RandomBernsteinPoly

Documentation for random Bernstein polynomials (Petrone, 1999).

RandomBernsteinPoly models the data-generating density as a mixture of fixed $\text{Beta}$ distributions with an unknown number of mixture components. The smoothness of the density estiates is primarily controlled through the number of basis densities $K$, which is selected in a data-driven manner. Mathematically, the Bernstein density model and prior distribution takes the following form,

\[\begin{align*} x_i \,|\, K, \boldsymbol{w} &\sim \sum_{k=1}^K w_{k}b_{K,k}(x_i), &i = 1,\ldots, n,\\ \boldsymbol{w} \,|\, K &\sim \text{Dirichlet}_K(a/K, \ldots, a/K),\\ K &\sim p(K), \end{align*}\]

where $b_{K,k}(\cdot)$ denotes the probability density function of the $\text{Beta}(k, K-k+1)$-distribution, $a> 0$ a fixed hyperparameter and $p(K)$ is a probability mass function supported on a finite subset of the positive integers.

Although this model is formulated in terms of data on the unit interval, it can be also be applied more broadly to data on the entire real line. By default, we estimate the support of the Bernstein density based on the extrema of the data set, but it is also possible to use a prespecified support via the bounds keyword argument.

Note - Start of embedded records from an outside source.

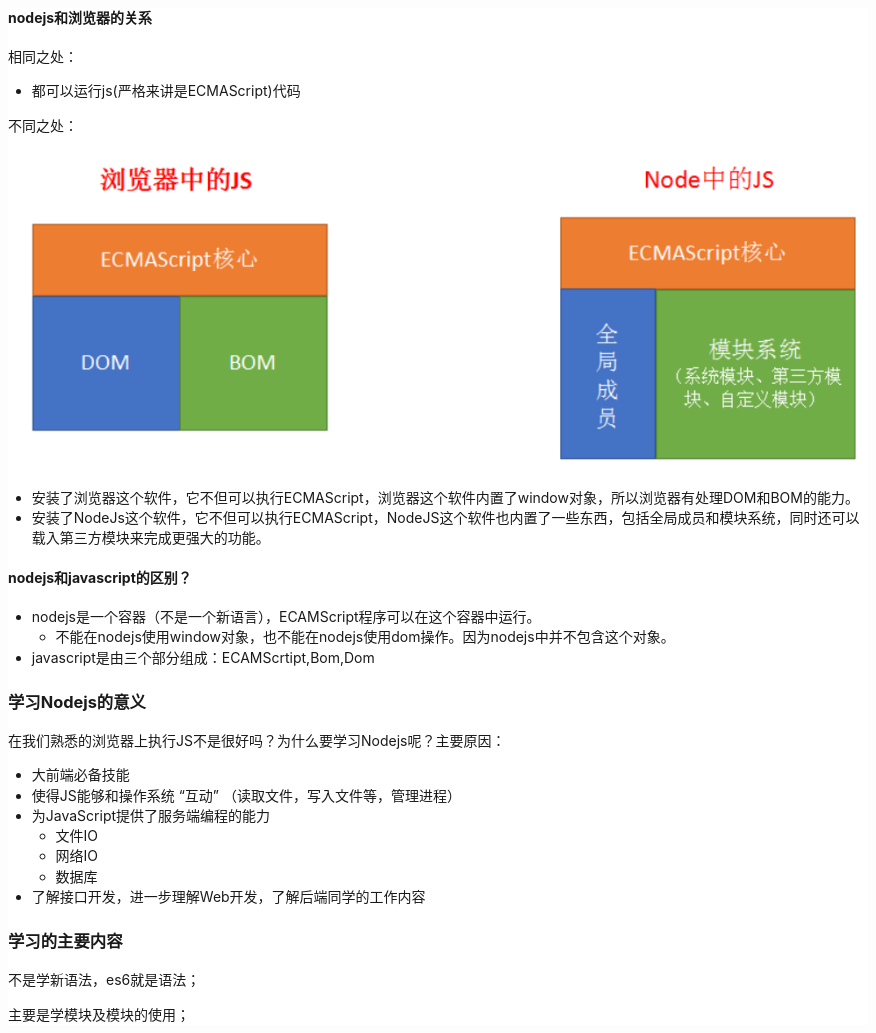 #### nodejs和浏览器的关系

相同之处：

- 都可以运行js(严格来讲是ECMAScript)代码

不同之处：

![1562665535479](node-讲义.assets/1562665535479.png)

- 安装了浏览器这个软件，它不但可以执行ECMAScript，浏览器这个软件内置了window对象，所以浏览器有处理DOM和BOM的能力。
- 安装了NodeJs这个软件，它不但可以执行ECMAScript，NodeJS这个软件也内置了一些东西，包括全局成员和模块系统，同时还可以载入第三方模块来完成更强大的功能。



#### nodejs和javascript的区别？

- nodejs是一个容器（不是一个新语言），ECAMScript程序可以在这个容器中运行。
  - 不能在nodejs使用window对象，也不能在nodejs使用dom操作。因为nodejs中并不包含这个对象。
- javascript是由三个部分组成：ECAMScrtipt,Bom,Dom

### 学习Nodejs的意义

在我们熟悉的浏览器上执行JS不是很好吗？为什么要学习Nodejs呢？主要原因：

- 大前端必备技能
- 使得JS能够和操作系统 “互动” （读取文件，写入文件等，管理进程）
- 为JavaScript提供了服务端编程的能力
  - 文件IO
  - 网络IO
  - 数据库
- 了解接口开发，进一步理解Web开发，了解后端同学的工作内容



### 学习的主要内容

不是学新语法，es6就是语法；

主要是学模块及模块的使用；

This module implements the Gibbs sampler of Petrone (1999) for Markov chain Monte Carlo-based posterior inference.

Note

Keep in mind that this sampler is quite slow even for moderate sample sizes, due to the expensive sweeps involved in the Gibbs sampler.

Module API

BayesDensityRandomBernsteinPoly.RandomBernsteinPolyType
RandomBernsteinPoly{T<:Real} <: AbstractBayesDensityModel{T}

Struct representing a random Bernstein polyomial.

Constructors

RandomBernsteinPoly(x::AbstractVector{<:Real}; kwargs...)
RandomBernsteinPoly{T}(x::AbstractVector{<:Real}; kwargs...)

Arguments

  • x: The data vector.

Keyword arguments

  • prior_components: A Distributions.DiscreteNonParametric distribution instance specifying the prior on the number of components K. Defaults to DiscreteNonParametric(1:50, fill(T(1/50), 50)), corresponding to a uniform prior on the set {1, …, 50}.
  • prior_strength: Strength parameter of the symmetric Dirichlet prior on the mixture weights. E.g. the prior on the mixture weights is Dirichlet(strength/K, ..., strength/K) conditional on the number of mixture components being equal to K. Defaults to 1.0.
  • bounds: A tuple giving the support of the B-spline mixture model.

Returns

  • rbp: A random Bernstein polynomial model object.

Examples

julia> x = (1.0 .- (1.0 .- LinRange(0.0, 1.0, 5000)) .^(1/3)).^(1/3);

julia> rbp = RandomBernsteinPoly(x)
RandomBernsteinPoly{Float64} with 100 values for the number mixture components.
Using 5000 observations.
Hyperparameters:
 prior_strength = 1.0

julia> fgm = RandomBernsteinPoly(x; prior_strength = 0.5, prior_components = DiscreteNonParametric(1:25, fill(1/25, 25)));
source

Evaluating the pdf and cdf

Distributions.pdfMethod
pdf(
    bsm::RandomBernsteinPoly,
    params::NamedTuple,
    t::Union{Real, AbstractVector{<:Real}}
) -> Union{Real, Vector{<:Real}}

pdf(
    bsm::RandomBernsteinPoly,
    params::AbstractVector{NamedTuple},
    t::Union{Real, AbstractVector{<:Real}}
) -> Matrix{<:Real}

Evaluate $f(t\, |\, \boldsymbol{\eta})$ for a given RandomBernsteinPoly when the model parameters of the NamedTuple params are given by $\boldsymbol{\eta}$.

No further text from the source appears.